Segun arrived in April on the tail end of our last snowstorm of 2001. His fourth visit to the US has seen a full schedule negotiated by Marcy Schepker.  A variety of projects, workshops and exhibits have expanded the cultural outreach and exchange initiated over seven years ago with their first meeting in Brussels, Belgium as counterparts in VSA arts International. Those of us who have had the pleasure of working with Segun continue to deepen our appreciation of the labor of love this Yoruba Nigerian artist has undertaken. We invite you to read about this year’s activities and join in support of a unique exchange and journey of discovery. 

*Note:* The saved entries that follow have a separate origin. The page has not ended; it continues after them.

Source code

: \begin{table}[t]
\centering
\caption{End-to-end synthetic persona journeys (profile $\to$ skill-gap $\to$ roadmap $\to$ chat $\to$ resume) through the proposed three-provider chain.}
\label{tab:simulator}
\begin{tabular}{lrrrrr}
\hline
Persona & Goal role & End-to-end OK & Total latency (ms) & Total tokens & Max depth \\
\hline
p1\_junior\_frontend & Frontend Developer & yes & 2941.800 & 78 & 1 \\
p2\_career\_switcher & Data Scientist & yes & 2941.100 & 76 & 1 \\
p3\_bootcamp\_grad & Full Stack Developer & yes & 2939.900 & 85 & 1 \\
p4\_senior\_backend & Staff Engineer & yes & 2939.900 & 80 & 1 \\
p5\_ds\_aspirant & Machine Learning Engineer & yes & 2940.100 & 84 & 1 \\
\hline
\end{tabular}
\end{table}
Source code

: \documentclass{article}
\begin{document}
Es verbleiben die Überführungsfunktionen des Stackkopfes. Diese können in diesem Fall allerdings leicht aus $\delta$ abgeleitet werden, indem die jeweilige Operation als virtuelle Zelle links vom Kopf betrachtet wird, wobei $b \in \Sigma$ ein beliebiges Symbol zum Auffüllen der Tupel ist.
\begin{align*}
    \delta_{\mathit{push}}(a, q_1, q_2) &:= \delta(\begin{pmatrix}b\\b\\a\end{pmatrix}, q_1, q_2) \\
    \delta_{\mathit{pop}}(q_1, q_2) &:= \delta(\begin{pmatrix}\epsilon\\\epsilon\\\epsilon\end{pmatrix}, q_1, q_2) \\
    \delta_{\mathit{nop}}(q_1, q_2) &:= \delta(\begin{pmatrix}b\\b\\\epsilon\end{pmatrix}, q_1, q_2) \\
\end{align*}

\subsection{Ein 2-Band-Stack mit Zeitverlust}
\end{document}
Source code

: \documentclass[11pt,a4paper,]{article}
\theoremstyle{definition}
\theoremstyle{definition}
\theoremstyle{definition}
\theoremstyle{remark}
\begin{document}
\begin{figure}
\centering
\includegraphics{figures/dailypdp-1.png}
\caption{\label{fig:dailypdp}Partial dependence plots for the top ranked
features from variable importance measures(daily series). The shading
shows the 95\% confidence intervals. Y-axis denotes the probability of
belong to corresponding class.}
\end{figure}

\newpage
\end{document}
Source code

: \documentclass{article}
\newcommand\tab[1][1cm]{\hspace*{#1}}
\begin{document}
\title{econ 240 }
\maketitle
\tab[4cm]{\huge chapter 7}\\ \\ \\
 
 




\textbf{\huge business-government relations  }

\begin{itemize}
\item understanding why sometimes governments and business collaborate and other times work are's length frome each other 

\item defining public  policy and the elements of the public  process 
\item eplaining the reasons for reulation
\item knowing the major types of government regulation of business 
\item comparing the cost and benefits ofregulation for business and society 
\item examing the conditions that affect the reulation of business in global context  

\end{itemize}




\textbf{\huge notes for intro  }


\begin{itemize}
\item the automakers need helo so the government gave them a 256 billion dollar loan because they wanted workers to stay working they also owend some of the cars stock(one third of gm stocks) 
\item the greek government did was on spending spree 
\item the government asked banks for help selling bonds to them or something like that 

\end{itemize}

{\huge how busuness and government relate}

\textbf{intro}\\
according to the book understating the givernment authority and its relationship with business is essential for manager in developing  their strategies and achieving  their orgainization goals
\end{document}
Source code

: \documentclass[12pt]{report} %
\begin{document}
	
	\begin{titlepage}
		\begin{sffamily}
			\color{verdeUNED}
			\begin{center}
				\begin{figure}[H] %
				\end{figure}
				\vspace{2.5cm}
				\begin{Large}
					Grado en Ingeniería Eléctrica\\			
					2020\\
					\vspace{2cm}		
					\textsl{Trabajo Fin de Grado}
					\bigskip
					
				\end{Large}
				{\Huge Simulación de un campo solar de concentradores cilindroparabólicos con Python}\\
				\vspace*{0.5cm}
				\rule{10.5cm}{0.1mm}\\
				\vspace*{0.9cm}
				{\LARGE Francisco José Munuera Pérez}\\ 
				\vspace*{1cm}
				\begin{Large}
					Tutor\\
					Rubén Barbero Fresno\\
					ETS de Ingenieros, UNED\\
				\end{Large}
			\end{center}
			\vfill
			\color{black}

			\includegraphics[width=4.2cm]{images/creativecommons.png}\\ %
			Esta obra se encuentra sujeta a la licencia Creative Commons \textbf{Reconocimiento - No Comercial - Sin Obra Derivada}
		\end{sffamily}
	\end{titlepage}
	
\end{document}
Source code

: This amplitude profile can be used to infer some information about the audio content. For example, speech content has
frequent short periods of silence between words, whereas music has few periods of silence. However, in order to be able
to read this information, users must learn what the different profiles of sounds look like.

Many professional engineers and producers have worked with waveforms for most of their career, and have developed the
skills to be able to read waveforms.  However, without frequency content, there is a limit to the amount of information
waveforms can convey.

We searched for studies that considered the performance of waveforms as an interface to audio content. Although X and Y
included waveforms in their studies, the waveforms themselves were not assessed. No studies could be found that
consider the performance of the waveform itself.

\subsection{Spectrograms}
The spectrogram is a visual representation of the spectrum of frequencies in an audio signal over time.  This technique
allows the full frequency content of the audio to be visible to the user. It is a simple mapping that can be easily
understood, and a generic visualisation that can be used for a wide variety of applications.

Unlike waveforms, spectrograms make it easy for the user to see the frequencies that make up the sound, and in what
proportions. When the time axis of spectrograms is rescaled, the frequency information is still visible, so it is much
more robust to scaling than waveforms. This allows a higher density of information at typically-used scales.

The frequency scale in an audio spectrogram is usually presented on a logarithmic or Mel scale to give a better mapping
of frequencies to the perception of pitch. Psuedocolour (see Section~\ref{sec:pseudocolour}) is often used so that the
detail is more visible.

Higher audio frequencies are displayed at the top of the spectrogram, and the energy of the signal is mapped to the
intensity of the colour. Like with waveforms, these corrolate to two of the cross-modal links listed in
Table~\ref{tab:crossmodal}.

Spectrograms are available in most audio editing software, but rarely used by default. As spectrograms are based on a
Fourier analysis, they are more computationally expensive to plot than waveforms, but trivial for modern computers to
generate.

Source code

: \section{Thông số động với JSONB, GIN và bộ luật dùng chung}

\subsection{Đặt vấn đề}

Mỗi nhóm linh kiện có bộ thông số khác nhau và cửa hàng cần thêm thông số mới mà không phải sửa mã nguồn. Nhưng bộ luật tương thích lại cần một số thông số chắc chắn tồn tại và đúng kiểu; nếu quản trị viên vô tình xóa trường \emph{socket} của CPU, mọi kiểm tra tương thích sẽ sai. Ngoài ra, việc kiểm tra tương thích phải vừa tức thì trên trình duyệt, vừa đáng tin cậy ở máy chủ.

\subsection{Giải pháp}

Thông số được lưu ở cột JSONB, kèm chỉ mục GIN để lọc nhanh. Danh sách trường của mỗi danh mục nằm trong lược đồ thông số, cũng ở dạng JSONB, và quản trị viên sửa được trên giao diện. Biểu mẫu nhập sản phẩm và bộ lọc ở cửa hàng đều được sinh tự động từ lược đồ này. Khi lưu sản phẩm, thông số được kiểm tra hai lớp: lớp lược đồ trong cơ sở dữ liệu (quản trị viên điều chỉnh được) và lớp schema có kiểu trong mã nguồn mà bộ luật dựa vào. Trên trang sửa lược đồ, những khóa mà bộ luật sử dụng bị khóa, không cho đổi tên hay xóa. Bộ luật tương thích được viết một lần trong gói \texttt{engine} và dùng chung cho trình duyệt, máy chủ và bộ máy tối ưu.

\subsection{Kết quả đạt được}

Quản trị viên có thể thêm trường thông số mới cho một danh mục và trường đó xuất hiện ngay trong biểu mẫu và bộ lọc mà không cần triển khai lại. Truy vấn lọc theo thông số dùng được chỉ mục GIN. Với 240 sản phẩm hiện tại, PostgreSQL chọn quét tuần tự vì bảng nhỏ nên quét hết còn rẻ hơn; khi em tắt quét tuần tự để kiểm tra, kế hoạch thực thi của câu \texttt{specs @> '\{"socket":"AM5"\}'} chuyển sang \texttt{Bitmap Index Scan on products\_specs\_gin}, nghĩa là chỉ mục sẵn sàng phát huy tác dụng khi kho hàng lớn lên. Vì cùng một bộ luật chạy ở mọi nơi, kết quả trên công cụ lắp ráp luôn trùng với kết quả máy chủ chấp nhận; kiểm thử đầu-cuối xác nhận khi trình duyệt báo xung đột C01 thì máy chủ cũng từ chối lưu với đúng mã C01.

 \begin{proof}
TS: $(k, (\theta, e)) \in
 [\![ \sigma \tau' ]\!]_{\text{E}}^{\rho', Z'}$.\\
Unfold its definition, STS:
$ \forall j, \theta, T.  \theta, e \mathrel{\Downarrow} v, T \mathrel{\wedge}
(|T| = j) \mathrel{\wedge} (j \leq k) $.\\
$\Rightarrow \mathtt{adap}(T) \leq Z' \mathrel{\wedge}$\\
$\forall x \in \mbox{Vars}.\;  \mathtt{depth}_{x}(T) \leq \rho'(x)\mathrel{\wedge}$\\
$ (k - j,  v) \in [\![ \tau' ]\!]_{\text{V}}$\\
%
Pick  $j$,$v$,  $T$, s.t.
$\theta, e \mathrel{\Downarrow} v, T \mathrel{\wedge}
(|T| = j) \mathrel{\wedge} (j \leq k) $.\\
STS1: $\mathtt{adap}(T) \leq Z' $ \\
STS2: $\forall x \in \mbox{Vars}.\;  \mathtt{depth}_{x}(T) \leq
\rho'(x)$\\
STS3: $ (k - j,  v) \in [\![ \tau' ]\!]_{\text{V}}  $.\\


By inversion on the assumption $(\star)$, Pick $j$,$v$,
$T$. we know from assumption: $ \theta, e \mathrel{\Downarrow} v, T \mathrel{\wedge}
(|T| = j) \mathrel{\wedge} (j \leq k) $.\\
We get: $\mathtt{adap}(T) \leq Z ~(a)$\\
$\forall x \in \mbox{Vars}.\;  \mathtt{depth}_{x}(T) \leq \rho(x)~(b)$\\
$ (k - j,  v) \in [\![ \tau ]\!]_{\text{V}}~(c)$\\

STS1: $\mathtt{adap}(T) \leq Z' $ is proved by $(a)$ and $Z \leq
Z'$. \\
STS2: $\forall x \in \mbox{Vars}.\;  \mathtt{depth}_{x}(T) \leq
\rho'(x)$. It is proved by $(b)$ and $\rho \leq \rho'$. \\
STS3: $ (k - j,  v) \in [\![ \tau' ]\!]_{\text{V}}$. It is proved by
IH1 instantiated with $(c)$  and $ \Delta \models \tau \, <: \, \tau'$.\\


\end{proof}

The 2001 visit has been an exchange between VSA arts Nigeria and VSA arts New Hampshire and has enabled Segun to conduct seven major workshops including a weeklong session at Plymouth State College teaching teachers. Most of the sessions have been invitational return engagements. The opportunity to schedule storytelling, arts projects and questions is a mini-festival format, which promises to blossom into a true festival of Sankofa.

This year Christopher Abdul Yisa Onibasa, an internationally traveled dancer and prominent choreographer from Nigeria has joined Segun. We are indebted to these two emissaries for their grassroots approach to initiating cultural exchange. Those familiar with the legendary Babatunde Olatunji will be delighted to hear that members of that troupe performed with Segun at the Spaulding Youth Center in Tilton in April.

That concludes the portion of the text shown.